(Document images with source code)

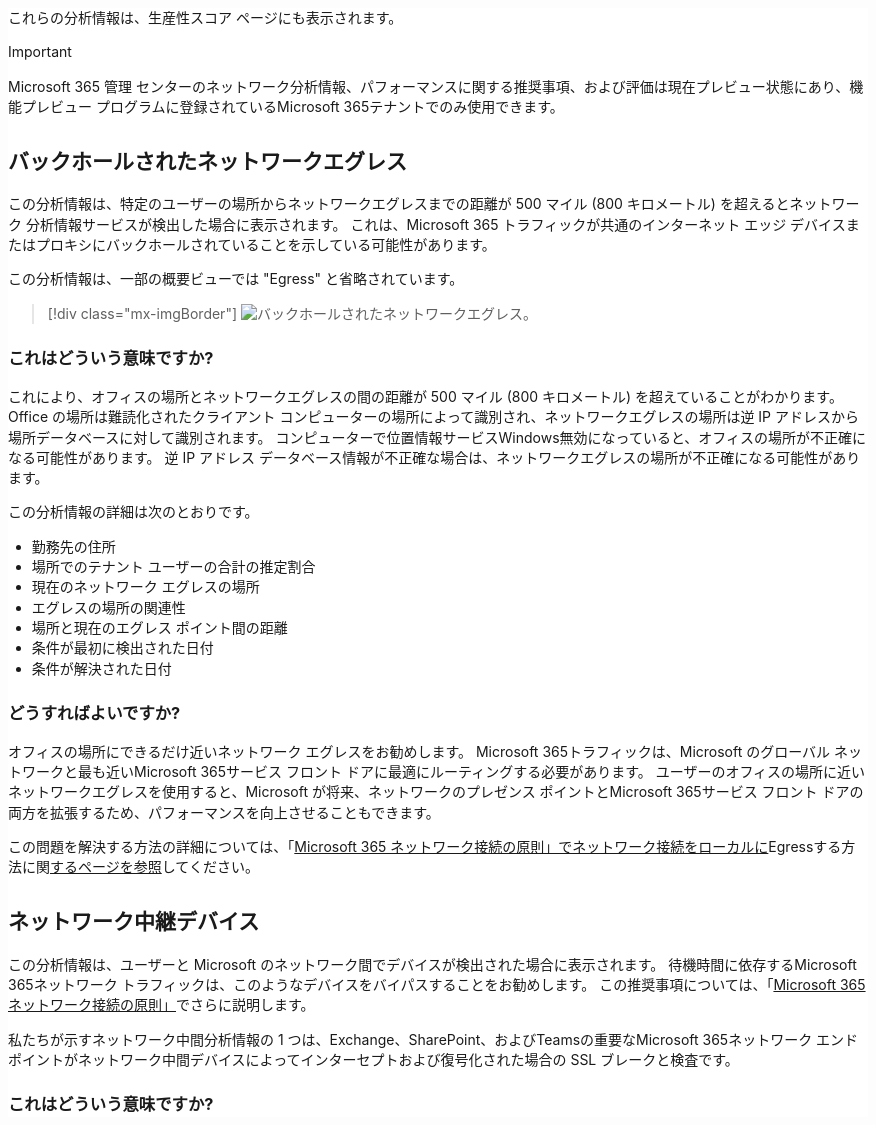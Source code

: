 これらの分析情報は、生産性スコア ページにも表示されます。

>[!IMPORTANT]
>Microsoft 365 管理 センターのネットワーク分析情報、パフォーマンスに関する推奨事項、および評価は現在プレビュー状態にあり、機能プレビュー プログラムに登録されているMicrosoft 365テナントでのみ使用できます。

## <a name="backhauled-network-egress"></a>バックホールされたネットワークエグレス

この分析情報は、特定のユーザーの場所からネットワークエグレスまでの距離が 500 マイル (800 キロメートル) を超えるとネットワーク 分析情報サービスが検出した場合に表示されます。 これは、Microsoft 365 トラフィックが共通のインターネット エッジ デバイスまたはプロキシにバックホールされていることを示している可能性があります。

この分析情報は、一部の概要ビューでは "Egress" と省略されています。

> [!div class="mx-imgBorder"]
> ![バックホールされたネットワークエグレス。](../media/m365-mac-perf/m365-mac-perf-insights-detail-backhauled.png)

### <a name="what-does-this-mean"></a>これはどういう意味ですか?

これにより、オフィスの場所とネットワークエグレスの間の距離が 500 マイル (800 キロメートル) を超えていることがわかります。 Office の場所は難読化されたクライアント コンピューターの場所によって識別され、ネットワークエグレスの場所は逆 IP アドレスから場所データベースに対して識別されます。 コンピューターで位置情報サービスWindows無効になっていると、オフィスの場所が不正確になる可能性があります。 逆 IP アドレス データベース情報が不正確な場合は、ネットワークエグレスの場所が不正確になる可能性があります。

この分析情報の詳細は次のとおりです。

- 勤務先の住所
- 場所でのテナント ユーザーの合計の推定割合
- 現在のネットワーク エグレスの場所
- エグレスの場所の関連性
- 場所と現在のエグレス ポイント間の距離
- 条件が最初に検出された日付
- 条件が解決された日付

### <a name="what-should-i-do"></a>どうすればよいですか?

オフィスの場所にできるだけ近いネットワーク エグレスをお勧めします。  Microsoft 365トラフィックは、Microsoft のグローバル ネットワークと最も近いMicrosoft 365サービス フロント ドアに最適にルーティングする必要があります。 ユーザーのオフィスの場所に近いネットワークエグレスを使用すると、Microsoft が将来、ネットワークのプレゼンス ポイントとMicrosoft 365サービス フロント ドアの両方を拡張するため、パフォーマンスを向上させることもできます。

この問題を解決する方法の詳細については、「[Microsoft 365 ネットワーク接続の原則」でネットワーク接続をローカルに](microsoft-365-network-connectivity-principles.md#egress-network-connections-locally)Egressする方法に関[するページを参照](microsoft-365-network-connectivity-principles.md)してください。

## <a name="network-intermediary-device"></a>ネットワーク中継デバイス

この分析情報は、ユーザーと Microsoft のネットワーク間でデバイスが検出された場合に表示されます。 待機時間に依存するMicrosoft 365ネットワーク トラフィックは、このようなデバイスをバイパスすることをお勧めします。 この推奨事項については、「[Microsoft 365 ネットワーク接続の原則」](microsoft-365-network-connectivity-principles.md)でさらに説明します。

私たちが示すネットワーク中間分析情報の 1 つは、Exchange、SharePoint、およびTeamsの重要なMicrosoft 365ネットワーク エンドポイントがネットワーク中間デバイスによってインターセプトおよび復号化された場合の SSL ブレークと検査です。

### <a name="what-does-this-mean"></a>これはどういう意味ですか?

### Assignment
Exactly reproduce each entry, but drop the pictures.

### Exercise output
Source code

: これらの分析情報は、生産性スコア ページにも表示されます。

>[!IMPORTANT]
>Microsoft 365 管理 センターのネットワーク分析情報、パフォーマンスに関する推奨事項、および評価は現在プレビュー状態にあり、機能プレビュー プログラムに登録されているMicrosoft 365テナントでのみ使用できます。

## <a name="backhauled-network-egress"></a>バックホールされたネットワークエグレス

この分析情報は、特定のユーザーの場所からネットワークエグレスまでの距離が 500 マイル (800 キロメートル) を超えるとネットワーク 分析情報サービスが検出した場合に表示されます。 これは、Microsoft 365 トラフィックが共通のインターネット エッジ デバイスまたはプロキシにバックホールされていることを示している可能性があります。

この分析情報は、一部の概要ビューでは "Egress" と省略されています。

> [!div class="mx-imgBorder"]
> ![バックホールされたネットワークエグレス。](../media/m365-mac-perf/m365-mac-perf-insights-detail-backhauled.png)

### <a name="what-does-this-mean"></a>これはどういう意味ですか?

これにより、オフィスの場所とネットワークエグレスの間の距離が 500 マイル (800 キロメートル) を超えていることがわかります。 Office の場所は難読化されたクライアント コンピューターの場所によって識別され、ネットワークエグレスの場所は逆 IP アドレスから場所データベースに対して識別されます。 コンピューターで位置情報サービスWindows無効になっていると、オフィスの場所が不正確になる可能性があります。 逆 IP アドレス データベース情報が不正確な場合は、ネットワークエグレスの場所が不正確になる可能性があります。

この分析情報の詳細は次のとおりです。

- 勤務先の住所
- 場所でのテナント ユーザーの合計の推定割合
- 現在のネットワーク エグレスの場所
- エグレスの場所の関連性
- 場所と現在のエグレス ポイント間の距離
- 条件が最初に検出された日付
- 条件が解決された日付

### <a name="what-should-i-do"></a>どうすればよいですか?

オフィスの場所にできるだけ近いネットワーク エグレスをお勧めします。  Microsoft 365トラフィックは、Microsoft のグローバル ネットワークと最も近いMicrosoft 365サービス フロント ドアに最適にルーティングする必要があります。 ユーザーのオフィスの場所に近いネットワークエグレスを使用すると、Microsoft が将来、ネットワークのプレゼンス ポイントとMicrosoft 365サービス フロント ドアの両方を拡張するため、パフォーマンスを向上させることもできます。

この問題を解決する方法の詳細については、「[Microsoft 365 ネットワーク接続の原則」でネットワーク接続をローカルに](microsoft-365-network-connectivity-principles.md#egress-network-connections-locally)Egressする方法に関[するページを参照](microsoft-365-network-connectivity-principles.md)してください。

## <a name="network-intermediary-device"></a>ネットワーク中継デバイス

この分析情報は、ユーザーと Microsoft のネットワーク間でデバイスが検出された場合に表示されます。 待機時間に依存するMicrosoft 365ネットワーク トラフィックは、このようなデバイスをバイパスすることをお勧めします。 この推奨事項については、「[Microsoft 365 ネットワーク接続の原則」](microsoft-365-network-connectivity-principles.md)でさらに説明します。

私たちが示すネットワーク中間分析情報の 1 つは、Exchange、SharePoint、およびTeamsの重要なMicrosoft 365ネットワーク エンドポイントがネットワーク中間デバイスによってインターセプトおよび復号化された場合の SSL ブレークと検査です。

### <a name="what-does-this-mean"></a>これはどういう意味ですか?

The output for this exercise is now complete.